You close your eyes and start climbing…higher and higher. Step by step the terrain gets steeper. You climb until gravity takes its toll and you fall—down, down, down. Landing with a start, your head is on your pillow and your eyes are wide open. Your heart is pounding and your body is breaking out in cold sweat. It was a dream—just a dream.
Why do we get chased by frightful critters, fall off cliffs or act in wonderfully weird ways when we dream? Why does our brain produce these colourful movies night after night?
Even though we sometimes don’t remember, we all have dreams.
Dreaming is defined as our subjective experience while we sleep, and multiple theories try to make sense of why we dream. Some researchers assume that dreaming plays an important role in processing and reinforcing what we have learned throughout the day. The idea is that our brain is storing new impressions, combining past experiences with new experiences and linking concepts through emotions while we dream. While a sleeper is engaged in processing subjects, the creativity of dreams possibly helps with finding solutions to problems. Another theory explains that dreaming prepares us for situations and helps us practice skills we might need later on.

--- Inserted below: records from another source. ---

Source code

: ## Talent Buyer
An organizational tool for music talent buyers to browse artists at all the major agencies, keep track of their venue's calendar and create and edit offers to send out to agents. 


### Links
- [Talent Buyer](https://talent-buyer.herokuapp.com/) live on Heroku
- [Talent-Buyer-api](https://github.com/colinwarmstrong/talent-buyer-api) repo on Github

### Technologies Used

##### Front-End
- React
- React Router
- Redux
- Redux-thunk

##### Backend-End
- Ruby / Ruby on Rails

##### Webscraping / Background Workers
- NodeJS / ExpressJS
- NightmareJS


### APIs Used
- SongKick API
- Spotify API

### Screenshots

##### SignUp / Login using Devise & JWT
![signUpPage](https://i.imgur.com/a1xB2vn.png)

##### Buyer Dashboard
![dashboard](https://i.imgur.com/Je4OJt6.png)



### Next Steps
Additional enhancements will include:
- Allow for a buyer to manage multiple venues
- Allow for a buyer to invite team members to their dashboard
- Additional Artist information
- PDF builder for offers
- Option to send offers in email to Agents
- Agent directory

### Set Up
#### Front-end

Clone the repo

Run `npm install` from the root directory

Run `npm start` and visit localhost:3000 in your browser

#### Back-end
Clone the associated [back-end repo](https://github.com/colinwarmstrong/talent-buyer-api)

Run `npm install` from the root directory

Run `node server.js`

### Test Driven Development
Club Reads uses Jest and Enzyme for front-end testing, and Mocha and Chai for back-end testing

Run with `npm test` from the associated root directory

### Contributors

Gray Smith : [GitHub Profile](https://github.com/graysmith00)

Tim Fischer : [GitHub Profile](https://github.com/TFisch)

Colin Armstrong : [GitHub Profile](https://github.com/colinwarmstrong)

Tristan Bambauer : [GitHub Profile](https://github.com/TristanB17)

Everyone dreams. Even small children experience intense dreams, characterized by the observation of Rapid-Eye-Movement (REM) during sleep. The brain is most active during REM phases, compared to non-REM sleep or deep sleep. During this stage, our eyes dart around behind closed lids with rapid and random movement. REM sleep is responsible for 20%–25% (90–120 minutes) of a total night’s slumber. Dreaming appears to be most pictorial and intense during the REM sleep phase.
Between our waking state and REM sleep, two major differences are noticeable in the brain:
- The amygdala, an almond-shaped set of neurons in the brain’s medial temporal lobe that processes emotions, is more active during REM.
- Neurons of the pre-frontal cortex fire less often (which might explain how some dreams appear bizarre, as the pre-frontal cortex is responsible for strategic planning and decision-making).
Researchers also assume that we learn to deal with anxiety through nightmares. If you were in a dangerous or stressful situation during the day, you might dream about it at night to reinforce the lessons learned, which can help you to avoid such situations in the future and increase your chances of survival. Similar to when you are awake, when creating dreams, every part of your brain is responsive. Even the motor cortex is active during our dream state, but transmission of information to your muscles is blocked by your brainstem to prevent your body from moving.
Even unconscious or comatose people dream and report incredible recollections. Some patients report flying through a tunnel into a bright light, feeling weightless and in harmony with the world. These accounts of personal experience in people who’ve come close to clinical death are referred to as near-death experiences. When unconscious, the brain releases endorphins to inhibit the transmission of pain signals to ease distress and these endogenous drugs may produce a feeling of euphoria in unconscious patients when dreaming. Other patients experience being removed from their own body and watching themselves from the outside. The parietal cortex creates a self-image, telling us that we belong in the body we are in, if this brain region is damaged by lack of oxygen or injury, self-awareness will shift when body and mind split and one believes to be outside of one’s body.
Dreaming—it’s a pretty mind blowing experience.